* _TASK MATERIAL_:

= = =

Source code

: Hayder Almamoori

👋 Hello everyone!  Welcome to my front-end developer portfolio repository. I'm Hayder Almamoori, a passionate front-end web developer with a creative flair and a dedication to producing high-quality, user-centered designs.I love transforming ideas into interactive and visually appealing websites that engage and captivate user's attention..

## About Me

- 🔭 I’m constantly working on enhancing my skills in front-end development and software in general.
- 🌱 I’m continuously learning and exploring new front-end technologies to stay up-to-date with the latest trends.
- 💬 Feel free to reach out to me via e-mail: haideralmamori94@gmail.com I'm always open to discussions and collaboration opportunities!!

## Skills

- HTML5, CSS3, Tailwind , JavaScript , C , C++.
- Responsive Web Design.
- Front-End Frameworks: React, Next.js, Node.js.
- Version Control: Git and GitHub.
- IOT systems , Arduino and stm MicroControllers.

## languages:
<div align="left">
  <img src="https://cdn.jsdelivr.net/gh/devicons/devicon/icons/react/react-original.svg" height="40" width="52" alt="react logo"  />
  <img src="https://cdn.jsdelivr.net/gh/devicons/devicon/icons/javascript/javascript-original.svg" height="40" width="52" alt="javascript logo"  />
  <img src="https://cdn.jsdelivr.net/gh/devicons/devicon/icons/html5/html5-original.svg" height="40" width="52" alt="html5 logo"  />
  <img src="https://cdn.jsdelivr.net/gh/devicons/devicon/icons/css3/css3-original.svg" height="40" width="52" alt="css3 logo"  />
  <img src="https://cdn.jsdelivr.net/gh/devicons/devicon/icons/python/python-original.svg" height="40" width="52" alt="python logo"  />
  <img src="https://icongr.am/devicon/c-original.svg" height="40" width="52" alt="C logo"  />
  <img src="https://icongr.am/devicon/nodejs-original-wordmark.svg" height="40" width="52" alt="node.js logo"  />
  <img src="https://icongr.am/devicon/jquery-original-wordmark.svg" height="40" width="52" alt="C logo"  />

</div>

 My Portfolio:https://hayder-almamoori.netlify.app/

= = =

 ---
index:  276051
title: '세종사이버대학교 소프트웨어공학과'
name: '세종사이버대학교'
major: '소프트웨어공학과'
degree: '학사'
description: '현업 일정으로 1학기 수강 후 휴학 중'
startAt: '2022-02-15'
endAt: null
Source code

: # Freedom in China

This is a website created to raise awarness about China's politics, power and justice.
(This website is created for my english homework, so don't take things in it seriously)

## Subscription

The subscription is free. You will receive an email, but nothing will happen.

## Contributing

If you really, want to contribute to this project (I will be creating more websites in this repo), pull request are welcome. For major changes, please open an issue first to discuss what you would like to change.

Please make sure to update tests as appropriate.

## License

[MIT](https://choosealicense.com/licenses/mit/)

= = =

* _WHAT TO PRODUCE_:
Lines holding "with": copy each one from the records above.

* _ANSWER BOX_:
👋 Hello everyone!  Welcome to my front-end developer portfolio repository. I'm Hayder Almamoori, a passionate front-end web developer with a creative flair and a dedication to producing high-quality, user-centered designs.I love transforming ideas into interactive and visually appealing websites that engage and captivate user's attention..
- 🌱 I’m continuously learning and exploring new front-end technologies to stay up-to-date with the latest trends.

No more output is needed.